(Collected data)
────────────────────────────────────────
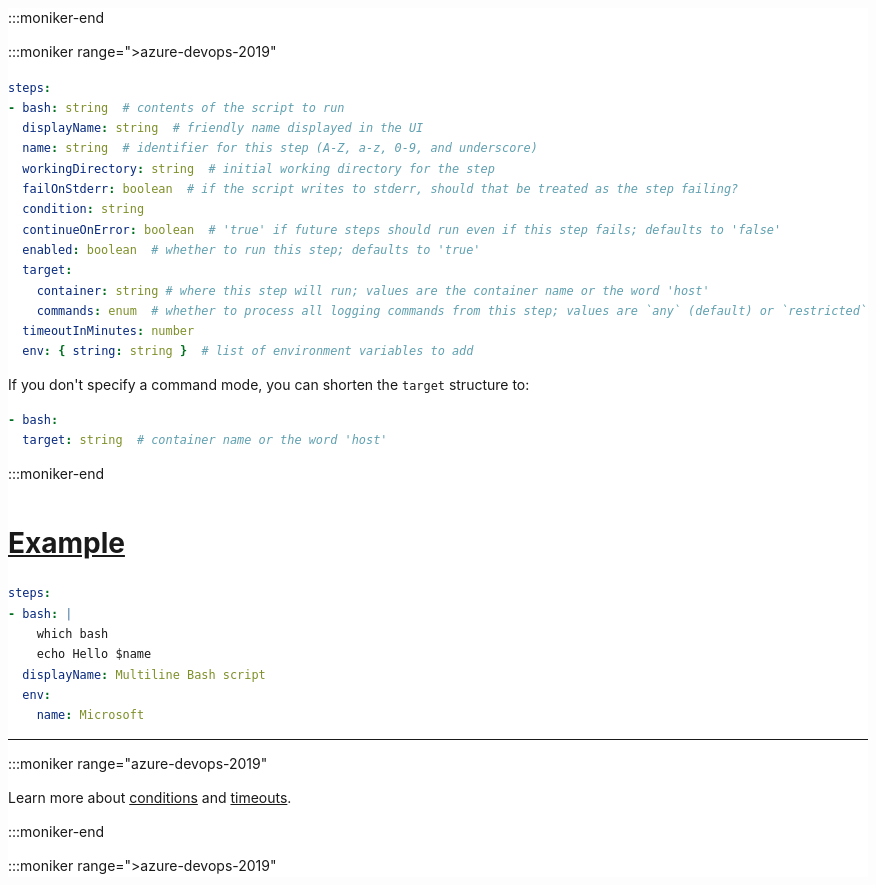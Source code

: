 :::moniker-end

:::moniker range=">azure-devops-2019"

```yaml
steps:
- bash: string  # contents of the script to run
  displayName: string  # friendly name displayed in the UI
  name: string  # identifier for this step (A-Z, a-z, 0-9, and underscore)
  workingDirectory: string  # initial working directory for the step
  failOnStderr: boolean  # if the script writes to stderr, should that be treated as the step failing?
  condition: string
  continueOnError: boolean  # 'true' if future steps should run even if this step fails; defaults to 'false'
  enabled: boolean  # whether to run this step; defaults to 'true'
  target:
    container: string # where this step will run; values are the container name or the word 'host'
    commands: enum  # whether to process all logging commands from this step; values are `any` (default) or `restricted`
  timeoutInMinutes: number
  env: { string: string }  # list of environment variables to add
```

If you don't specify a command mode, you can shorten the `target` structure to:

```yaml
- bash:
  target: string  # container name or the word 'host'
```

:::moniker-end



# [Example](#tab/example)

```yaml
steps:
- bash: |
    which bash
    echo Hello $name
  displayName: Multiline Bash script
  env:
    name: Microsoft
```

---

:::moniker range="azure-devops-2019"

Learn more about [conditions](process/conditions.md?tabs=yaml) and
[timeouts](process/phases.md?tabs=yaml#timeouts).

:::moniker-end

:::moniker range=">azure-devops-2019"
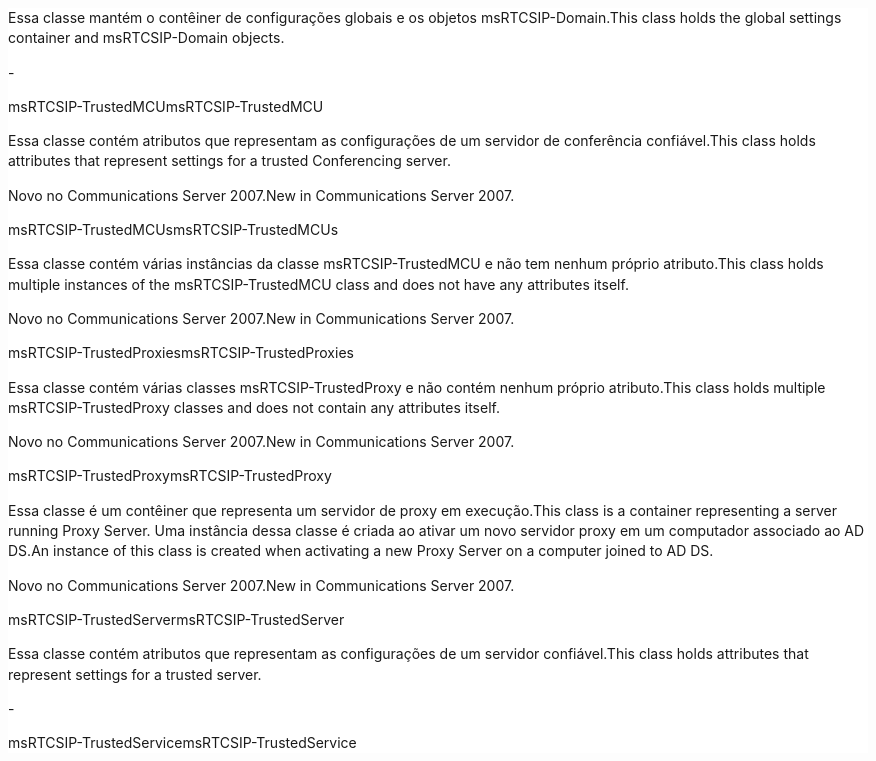 <td><p><span data-ttu-id="eff3a-248">Essa classe mantém o contêiner de configurações globais e os objetos msRTCSIP-Domain.</span><span class="sxs-lookup"><span data-stu-id="eff3a-248">This class holds the global settings container and msRTCSIP-Domain objects.</span></span></p></td>
<td><p>-</p></td>
</tr>
<tr class="odd">
<td><p><span data-ttu-id="eff3a-249">msRTCSIP-TrustedMCU</span><span class="sxs-lookup"><span data-stu-id="eff3a-249">msRTCSIP-TrustedMCU</span></span></p></td>
<td><p><span data-ttu-id="eff3a-250">Essa classe contém atributos que representam as configurações de um servidor de conferência confiável.</span><span class="sxs-lookup"><span data-stu-id="eff3a-250">This class holds attributes that represent settings for a trusted Conferencing server.</span></span></p></td>
<td><p><span data-ttu-id="eff3a-251">Novo no Communications Server 2007.</span><span class="sxs-lookup"><span data-stu-id="eff3a-251">New in Communications Server 2007.</span></span></p></td>
</tr>
<tr class="even">
<td><p><span data-ttu-id="eff3a-252">msRTCSIP-TrustedMCUs</span><span class="sxs-lookup"><span data-stu-id="eff3a-252">msRTCSIP-TrustedMCUs</span></span></p></td>
<td><p><span data-ttu-id="eff3a-253">Essa classe contém várias instâncias da classe msRTCSIP-TrustedMCU e não tem nenhum próprio atributo.</span><span class="sxs-lookup"><span data-stu-id="eff3a-253">This class holds multiple instances of the msRTCSIP-TrustedMCU class and does not have any attributes itself.</span></span></p></td>
<td><p><span data-ttu-id="eff3a-254">Novo no Communications Server 2007.</span><span class="sxs-lookup"><span data-stu-id="eff3a-254">New in Communications Server 2007.</span></span></p></td>
</tr>
<tr class="odd">
<td><p><span data-ttu-id="eff3a-255">msRTCSIP-TrustedProxies</span><span class="sxs-lookup"><span data-stu-id="eff3a-255">msRTCSIP-TrustedProxies</span></span></p></td>
<td><p><span data-ttu-id="eff3a-256">Essa classe contém várias classes msRTCSIP-TrustedProxy e não contém nenhum próprio atributo.</span><span class="sxs-lookup"><span data-stu-id="eff3a-256">This class holds multiple msRTCSIP-TrustedProxy classes and does not contain any attributes itself.</span></span></p></td>
<td><p><span data-ttu-id="eff3a-257">Novo no Communications Server 2007.</span><span class="sxs-lookup"><span data-stu-id="eff3a-257">New in Communications Server 2007.</span></span></p></td>
</tr>
<tr class="even">
<td><p><span data-ttu-id="eff3a-258">msRTCSIP-TrustedProxy</span><span class="sxs-lookup"><span data-stu-id="eff3a-258">msRTCSIP-TrustedProxy</span></span></p></td>
<td><p><span data-ttu-id="eff3a-259">Essa classe é um contêiner que representa um servidor de proxy em execução.</span><span class="sxs-lookup"><span data-stu-id="eff3a-259">This class is a container representing a server running Proxy Server.</span></span> <span data-ttu-id="eff3a-260">Uma instância dessa classe é criada ao ativar um novo servidor proxy em um computador associado ao AD DS.</span><span class="sxs-lookup"><span data-stu-id="eff3a-260">An instance of this class is created when activating a new Proxy Server on a computer joined to AD DS.</span></span></p></td>
<td><p><span data-ttu-id="eff3a-261">Novo no Communications Server 2007.</span><span class="sxs-lookup"><span data-stu-id="eff3a-261">New in Communications Server 2007.</span></span></p></td>
</tr>
<tr class="odd">
<td><p><span data-ttu-id="eff3a-262">msRTCSIP-TrustedServer</span><span class="sxs-lookup"><span data-stu-id="eff3a-262">msRTCSIP-TrustedServer</span></span></p></td>
<td><p><span data-ttu-id="eff3a-263">Essa classe contém atributos que representam as configurações de um servidor confiável.</span><span class="sxs-lookup"><span data-stu-id="eff3a-263">This class holds attributes that represent settings for a trusted server.</span></span></p></td>
<td><p>-</p></td>
</tr>
<tr class="even">
<td><p><span data-ttu-id="eff3a-264">msRTCSIP-TrustedService</span><span class="sxs-lookup"><span data-stu-id="eff3a-264">msRTCSIP-TrustedService</span></span></p></td>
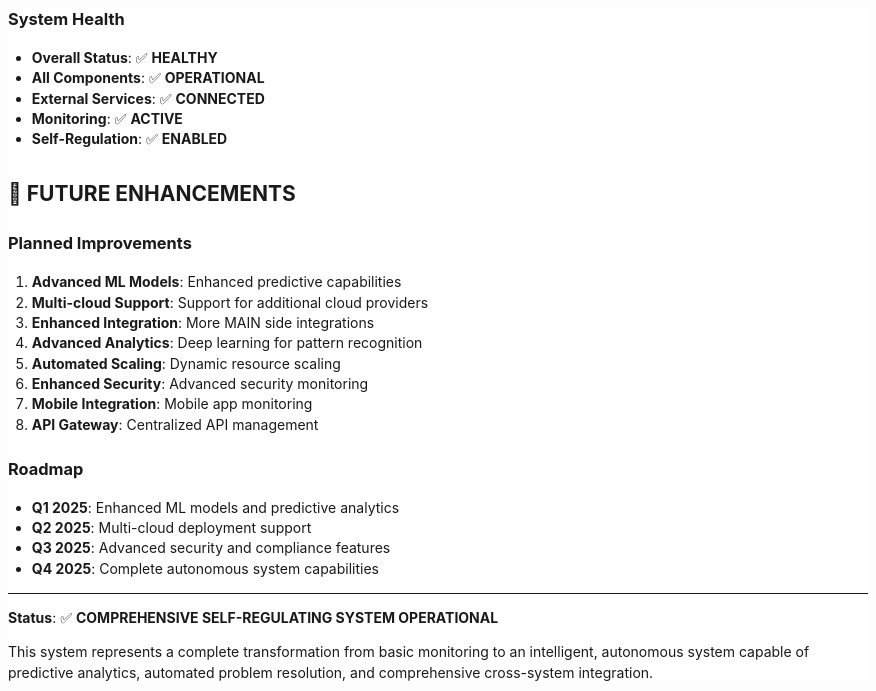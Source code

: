 ### **System Health**

- **Overall Status**: ✅ **HEALTHY**
- **All Components**: ✅ **OPERATIONAL**
- **External Services**: ✅ **CONNECTED**
- **Monitoring**: ✅ **ACTIVE**
- **Self-Regulation**: ✅ **ENABLED**

## **🔮 FUTURE ENHANCEMENTS**

### **Planned Improvements**

1. **Advanced ML Models**: Enhanced predictive capabilities
2. **Multi-cloud Support**: Support for additional cloud providers
3. **Enhanced Integration**: More MAIN side integrations
4. **Advanced Analytics**: Deep learning for pattern recognition
5. **Automated Scaling**: Dynamic resource scaling
6. **Enhanced Security**: Advanced security monitoring
7. **Mobile Integration**: Mobile app monitoring
8. **API Gateway**: Centralized API management

### **Roadmap**

- **Q1 2025**: Enhanced ML models and predictive analytics
- **Q2 2025**: Multi-cloud deployment support
- **Q3 2025**: Advanced security and compliance features
- **Q4 2025**: Complete autonomous system capabilities

---

**Status**: ✅ **COMPREHENSIVE SELF-REGULATING SYSTEM OPERATIONAL**

This system represents a complete transformation from basic monitoring to an intelligent, autonomous system capable of predictive analytics, automated problem resolution, and comprehensive cross-system integration.
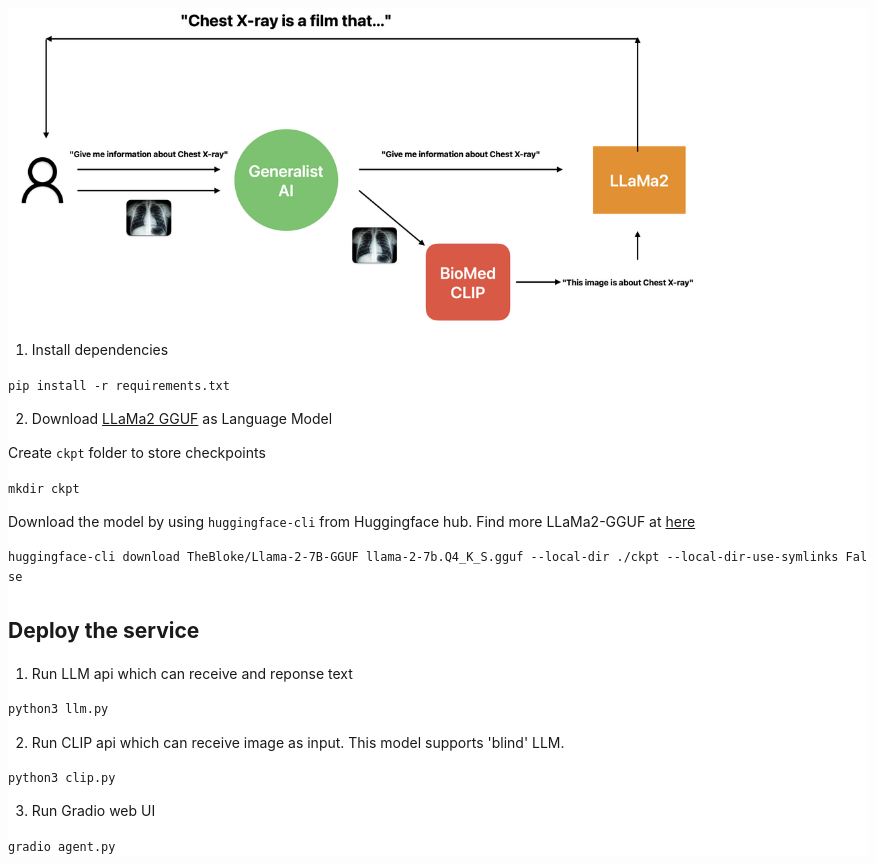   <img src="assets/medical-assistant.png" alt="demo" width="80%">
</div>

1. Install dependencies
```
pip install -r requirements.txt
```

2. Download [LLaMa2 GGUF](TheBloke/Llama-2-7B-GGUF) as Language Model

Create `ckpt` folder to store checkpoints
```
mkdir ckpt
```
Download the model by using `huggingface-cli` from Huggingface hub. Find more LLaMa2-GGUF at [here](https://huggingface.co/TheBloke/Llama-2-7B-GGUF)
```
huggingface-cli download TheBloke/Llama-2-7B-GGUF llama-2-7b.Q4_K_S.gguf --local-dir ./ckpt --local-dir-use-symlinks False
```

## Deploy the service

1. Run LLM api which can receive and reponse text
```
python3 llm.py
```

2. Run CLIP api which can receive image as input. This model supports 'blind' LLM.
```
python3 clip.py
```

3. Run Gradio web UI
```
gradio agent.py
```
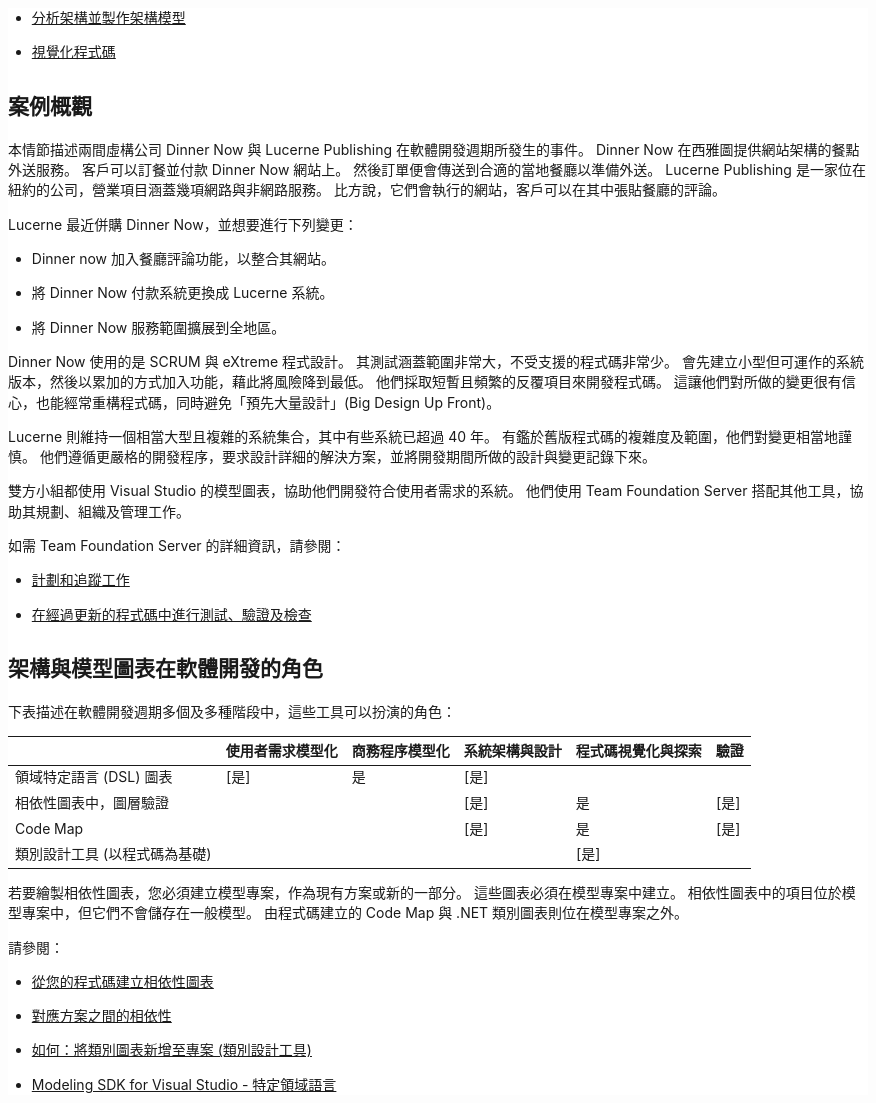 - [分析架構並製作架構模型](../modeling/analyze-and-model-your-architecture.md)

- [視覺化程式碼](../modeling/visualize-code.md)

## <a name="scenario-overview"></a>案例概觀

本情節描述兩間虛構公司 Dinner Now 與 Lucerne Publishing 在軟體開發週期所發生的事件。 Dinner Now 在西雅圖提供網站架構的餐點外送服務。 客戶可以訂餐並付款 Dinner Now 網站上。 然後訂單便會傳送到合適的當地餐廳以準備外送。 Lucerne Publishing 是一家位在紐約的公司，營業項目涵蓋幾項網路與非網路服務。 比方說，它們會執行的網站，客戶可以在其中張貼餐廳的評論。

Lucerne 最近併購 Dinner Now，並想要進行下列變更：

- Dinner now 加入餐廳評論功能，以整合其網站。

- 將 Dinner Now 付款系統更換成 Lucerne 系統。

- 將 Dinner Now 服務範圍擴展到全地區。

Dinner Now 使用的是 SCRUM 與 eXtreme 程式設計。 其測試涵蓋範圍非常大，不受支援的程式碼非常少。 會先建立小型但可運作的系統版本，然後以累加的方式加入功能，藉此將風險降到最低。 他們採取短暫且頻繁的反覆項目來開發程式碼。 這讓他們對所做的變更很有信心，也能經常重構程式碼，同時避免「預先大量設計」(Big Design Up Front)。

Lucerne 則維持一個相當大型且複雜的系統集合，其中有些系統已超過 40 年。 有鑑於舊版程式碼的複雜度及範圍，他們對變更相當地謹慎。 他們遵循更嚴格的開發程序，要求設計詳細的解決方案，並將開發期間所做的設計與變更記錄下來。

雙方小組都使用 Visual Studio 的模型圖表，協助他們開發符合使用者需求的系統。 他們使用 Team Foundation Server 搭配其他工具，協助其規劃、組織及管理工作。

如需 Team Foundation Server 的詳細資訊，請參閱：

- [計劃和追蹤工作](#planning-and-tracking-work)

- [在經過更新的程式碼中進行測試、驗證及檢查](#TestValidateCheckInCode)

## <a name="ModelingDiagramsTools"></a> 架構與模型圖表在軟體開發的角色

下表描述在軟體開發週期多個及多種階段中，這些工具可以扮演的角色：

||**使用者需求模型化**|**商務程序模型化**|**系統架構與設計**|**程式碼視覺化與探索**|**驗證**|
|------|------------------------------------|-----------------------------------|--------------------------------------|------------------------------------------|----------------------|
|領域特定語言 (DSL) 圖表|[是]|是|[是]|||
|相依性圖表中，圖層驗證|||[是]|是|[是]|
|Code Map|||[是]|是|[是]|
|類別設計工具 (以程式碼為基礎)||||[是]||

若要繪製相依性圖表，您必須建立模型專案，作為現有方案或新的一部分。 這些圖表必須在模型專案中建立。
相依性圖表中的項目位於模型專案中，但它們不會儲存在一般模型。 由程式碼建立的 Code Map 與 .NET 類別圖表則位在模型專案之外。

請參閱：

- [從您的程式碼建立相依性圖表](../modeling/create-layer-diagrams-from-your-code.md)

- [對應方案之間的相依性](../modeling/map-dependencies-across-your-solutions.md)

- [如何：將類別圖表新增至專案 (類別設計工具)](../ide/how-to-add-class-diagrams-to-projects-class-designer.md)

- [Modeling SDK for Visual Studio - 特定領域語言](../modeling/modeling-sdk-for-visual-studio-domain-specific-languages.md)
────────────────────────────────────────
EXERCISE INSTRUCTIONS: Take every line above where "true" appears and copy it.

ANSWER BOX:
  continueOnError: boolean  # 'true' if future steps should run even if this step fails; defaults to 'false'
  enabled: boolean  # whether to run this step; defaults to 'true'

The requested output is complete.